Update No. 64 – 15/06/12

Last week I discussed my view that an open immigration policy would substantially ease the issues facing the Euro zone.  This week I’ll expand on the other great policy change that in my view, all nations must consider, given the continued growth in life expectancy – the retirement age.

It must be first acknowledged that retirement age is (and always will be) whenever you would like to retire if you are able to support yourself, the retirement age I refer to is the legal age at which you can draw a state funded pension.  From the ABS:

“Life expectancy in Australia increased substantially during the 20th century.
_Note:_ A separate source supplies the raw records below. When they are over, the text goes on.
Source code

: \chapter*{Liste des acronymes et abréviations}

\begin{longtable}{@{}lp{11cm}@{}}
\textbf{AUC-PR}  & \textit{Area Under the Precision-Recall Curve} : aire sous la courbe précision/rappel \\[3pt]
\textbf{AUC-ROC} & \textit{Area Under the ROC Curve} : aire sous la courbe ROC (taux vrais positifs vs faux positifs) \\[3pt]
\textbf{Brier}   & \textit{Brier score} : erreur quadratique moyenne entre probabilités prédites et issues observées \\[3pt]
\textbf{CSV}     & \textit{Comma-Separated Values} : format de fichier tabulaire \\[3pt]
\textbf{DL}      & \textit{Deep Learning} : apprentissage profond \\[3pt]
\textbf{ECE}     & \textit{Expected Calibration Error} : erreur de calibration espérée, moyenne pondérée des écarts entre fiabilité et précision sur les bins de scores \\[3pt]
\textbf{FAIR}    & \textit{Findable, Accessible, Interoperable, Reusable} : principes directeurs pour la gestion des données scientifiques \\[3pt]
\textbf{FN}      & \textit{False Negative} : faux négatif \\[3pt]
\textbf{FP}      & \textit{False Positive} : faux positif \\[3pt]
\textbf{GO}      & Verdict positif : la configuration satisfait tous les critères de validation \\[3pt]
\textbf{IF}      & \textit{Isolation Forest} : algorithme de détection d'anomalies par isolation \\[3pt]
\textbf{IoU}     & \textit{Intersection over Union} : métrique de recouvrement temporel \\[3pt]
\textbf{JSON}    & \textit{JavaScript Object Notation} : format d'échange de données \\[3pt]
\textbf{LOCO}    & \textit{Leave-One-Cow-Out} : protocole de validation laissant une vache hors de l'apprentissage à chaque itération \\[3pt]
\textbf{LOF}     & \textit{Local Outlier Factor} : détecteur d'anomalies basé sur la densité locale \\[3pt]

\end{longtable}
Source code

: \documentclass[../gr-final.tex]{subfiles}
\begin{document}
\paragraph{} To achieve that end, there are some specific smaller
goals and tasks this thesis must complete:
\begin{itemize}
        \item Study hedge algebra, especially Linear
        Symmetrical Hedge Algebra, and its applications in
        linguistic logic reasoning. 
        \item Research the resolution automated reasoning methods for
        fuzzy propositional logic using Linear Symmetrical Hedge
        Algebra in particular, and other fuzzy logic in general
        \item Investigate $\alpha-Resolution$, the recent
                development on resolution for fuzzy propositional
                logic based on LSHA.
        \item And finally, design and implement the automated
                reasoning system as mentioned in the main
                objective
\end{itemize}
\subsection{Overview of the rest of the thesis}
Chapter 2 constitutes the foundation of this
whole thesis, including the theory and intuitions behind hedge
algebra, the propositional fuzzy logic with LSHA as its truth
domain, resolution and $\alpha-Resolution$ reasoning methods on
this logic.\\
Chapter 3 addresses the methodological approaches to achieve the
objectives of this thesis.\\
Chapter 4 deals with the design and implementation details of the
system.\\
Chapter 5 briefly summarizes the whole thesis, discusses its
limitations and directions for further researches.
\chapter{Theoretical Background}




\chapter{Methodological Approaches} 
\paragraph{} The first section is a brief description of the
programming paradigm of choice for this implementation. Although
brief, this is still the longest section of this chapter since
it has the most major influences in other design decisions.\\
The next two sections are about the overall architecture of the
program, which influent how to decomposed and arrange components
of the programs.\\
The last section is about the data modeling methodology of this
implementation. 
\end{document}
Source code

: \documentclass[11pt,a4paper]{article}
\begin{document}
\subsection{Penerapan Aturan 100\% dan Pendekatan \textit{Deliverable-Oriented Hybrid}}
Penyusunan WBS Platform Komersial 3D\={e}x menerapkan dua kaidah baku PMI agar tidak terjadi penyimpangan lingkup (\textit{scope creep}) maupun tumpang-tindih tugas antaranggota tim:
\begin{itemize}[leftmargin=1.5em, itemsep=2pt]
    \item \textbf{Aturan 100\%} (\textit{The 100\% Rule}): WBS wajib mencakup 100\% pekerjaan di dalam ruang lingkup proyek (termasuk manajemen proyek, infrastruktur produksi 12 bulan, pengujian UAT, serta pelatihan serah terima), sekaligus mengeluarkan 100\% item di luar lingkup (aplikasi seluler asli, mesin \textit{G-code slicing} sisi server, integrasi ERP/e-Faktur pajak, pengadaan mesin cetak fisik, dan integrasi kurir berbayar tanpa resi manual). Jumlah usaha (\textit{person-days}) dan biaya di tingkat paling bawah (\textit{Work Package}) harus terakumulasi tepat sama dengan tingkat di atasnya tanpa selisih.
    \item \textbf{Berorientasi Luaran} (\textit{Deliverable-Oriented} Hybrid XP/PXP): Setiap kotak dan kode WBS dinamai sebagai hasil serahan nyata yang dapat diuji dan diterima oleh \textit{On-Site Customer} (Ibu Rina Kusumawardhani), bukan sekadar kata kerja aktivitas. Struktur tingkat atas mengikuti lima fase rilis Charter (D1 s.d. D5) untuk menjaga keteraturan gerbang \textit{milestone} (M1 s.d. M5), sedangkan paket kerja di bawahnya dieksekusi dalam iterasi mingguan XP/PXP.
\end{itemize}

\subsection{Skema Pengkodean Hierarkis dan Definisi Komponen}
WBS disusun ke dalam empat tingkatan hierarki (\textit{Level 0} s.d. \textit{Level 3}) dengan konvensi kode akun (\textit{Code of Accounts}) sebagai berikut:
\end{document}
In the period 1901-1910, the average life expectancy of a new-born boy was 55 years and that of a new-born girl, 59 years.2 By the end of the 20th century a new-born boy could expect to live 76 years and a new-born girl nearly 82 years”
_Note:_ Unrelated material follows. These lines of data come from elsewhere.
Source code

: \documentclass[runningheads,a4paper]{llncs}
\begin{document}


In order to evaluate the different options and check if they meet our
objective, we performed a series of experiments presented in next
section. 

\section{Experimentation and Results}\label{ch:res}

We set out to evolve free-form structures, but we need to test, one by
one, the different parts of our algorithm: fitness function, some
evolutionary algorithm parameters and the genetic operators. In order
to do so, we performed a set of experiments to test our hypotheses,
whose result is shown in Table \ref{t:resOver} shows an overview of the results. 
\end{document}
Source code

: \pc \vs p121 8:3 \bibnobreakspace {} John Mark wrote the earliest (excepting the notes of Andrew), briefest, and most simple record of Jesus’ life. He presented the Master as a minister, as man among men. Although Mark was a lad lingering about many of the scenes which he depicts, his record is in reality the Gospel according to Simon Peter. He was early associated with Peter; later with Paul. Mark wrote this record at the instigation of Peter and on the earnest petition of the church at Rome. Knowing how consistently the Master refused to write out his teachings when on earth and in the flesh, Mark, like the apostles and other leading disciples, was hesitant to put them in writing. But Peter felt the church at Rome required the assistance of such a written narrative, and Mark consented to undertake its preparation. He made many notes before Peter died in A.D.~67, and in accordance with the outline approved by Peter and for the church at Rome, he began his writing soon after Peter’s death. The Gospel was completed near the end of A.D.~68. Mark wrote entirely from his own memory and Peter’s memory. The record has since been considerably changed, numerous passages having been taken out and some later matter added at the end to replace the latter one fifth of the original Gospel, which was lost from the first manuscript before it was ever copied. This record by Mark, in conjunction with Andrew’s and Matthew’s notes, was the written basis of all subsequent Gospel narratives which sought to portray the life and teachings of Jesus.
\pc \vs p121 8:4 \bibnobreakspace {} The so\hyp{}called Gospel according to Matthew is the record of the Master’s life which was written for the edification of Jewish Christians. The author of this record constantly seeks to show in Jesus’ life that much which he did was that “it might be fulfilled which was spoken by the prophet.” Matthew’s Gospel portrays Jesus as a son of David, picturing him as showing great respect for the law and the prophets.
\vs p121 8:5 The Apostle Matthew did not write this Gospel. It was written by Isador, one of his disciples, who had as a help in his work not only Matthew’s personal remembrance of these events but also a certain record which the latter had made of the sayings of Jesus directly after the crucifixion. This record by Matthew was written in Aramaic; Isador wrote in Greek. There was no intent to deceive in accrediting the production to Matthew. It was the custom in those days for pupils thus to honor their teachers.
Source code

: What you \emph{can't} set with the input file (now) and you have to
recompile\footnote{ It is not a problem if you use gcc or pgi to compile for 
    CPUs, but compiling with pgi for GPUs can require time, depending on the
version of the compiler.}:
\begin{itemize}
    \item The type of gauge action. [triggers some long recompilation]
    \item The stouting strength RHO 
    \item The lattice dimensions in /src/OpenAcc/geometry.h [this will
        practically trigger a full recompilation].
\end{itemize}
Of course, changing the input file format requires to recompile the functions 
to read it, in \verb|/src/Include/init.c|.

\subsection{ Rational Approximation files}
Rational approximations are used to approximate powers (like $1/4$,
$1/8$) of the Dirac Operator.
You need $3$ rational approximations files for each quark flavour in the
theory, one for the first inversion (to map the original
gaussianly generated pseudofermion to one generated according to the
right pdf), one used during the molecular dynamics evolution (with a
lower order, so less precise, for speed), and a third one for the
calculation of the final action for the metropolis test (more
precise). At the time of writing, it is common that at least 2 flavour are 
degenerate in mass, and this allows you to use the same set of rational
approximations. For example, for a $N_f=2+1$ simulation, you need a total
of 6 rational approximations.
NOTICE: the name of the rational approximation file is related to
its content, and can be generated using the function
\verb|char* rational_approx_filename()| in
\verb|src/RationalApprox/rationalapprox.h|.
The ‘pension’ was introduced in Australia in 1909; the average life expectancy was about 57 at that time.  By extrapolation, I can say, the government when introducing the pension in 1909 had it in mind you’d statistically have been dead 8 years earlier when you drew your first pension cheque, a pretty safe bet…  Given the Australian life expectancy was about 81.5 years in 2009, a similar rule would put retirement age at about 89.5 years.  Obviously I’m not proposing anything like that, but the Australian government recently made ‘controversial’ changes to the retirement age, legislating to extend it to 67.  So in the space of about 100 years, there has been introduced (through improved life expectancy & retirement rules scarcely changing) a 22.5 year increase in the average period the government is likely to need to support a pensioner.  Call me hard-line if you will, but this doesn’t seem sensible.  It seems intuitive to me that the simplest way to deal with this is a pension age that is calculated as (life expectancy – X years), now the ‘X-years’ would need to be negotiated/considered, but it seems to me that about 12 years would be fair.  That would mean the retirement age in 2012 in Australia would be about 70 years.  This 3 year boost to the recent proposal of 67 seems politically achievable, but it is not the immediate benefits that are important.  The future benefits are the real ‘prize’ of this policy, that is to say if the life expectancy in Australia in 2030 is say 85 years (this is not unrealistic based on recent history of life expectancy growth), then retirement age in 2030 would be 73 years.

This approach creates two further virtues in that those people who would really like to retire ‘younger’ are more likely to focus on their retirement saving efforts to be self-funded at a younger age.  In addition to this (in Australia at least), the extra years will give the average worker a couple of extra years for their superannuation/retirement savings to compound making it yet less likely they will ever require state-funding, and as demonstrated, the government will always be assured that the average duration of a pension will be 12 years as it is intrinsically linked to the life expectancy figure.

Particularly in countries with low or negative population growth, demographic issues should be mitigated by sensible policy, because your grandparents retired at 65 does not mean it makes sense for you to do so, particularly if they were expected to live 10 or 15 less years than you are.  Policy must move with demographic reality, and especially given the increasingly less physically demanding work most people are doing, extending your working life does not seem unreasonable – Tony Hansen 15/06/12.

 

 

April 1st 2011

Jan 1st 2012

Current Price

Current Period

Since Inception

EGP Fund No. 1

1.00000

0.96254

1.01446

5.39%

1.45%

S&PASX200TR

35632.05

30879.12

31552.49

2.18%

(11.45%)

EGP Fund No. 1 Pty Ltd. Up by 5.39%, leading the benchmark by 3.21% since January 1st. Since inception, EGP Fund No. 1 Pty Ltd is Up by 1.45%%, leading the benchmark by 12.9% all-time (April 1st 2011).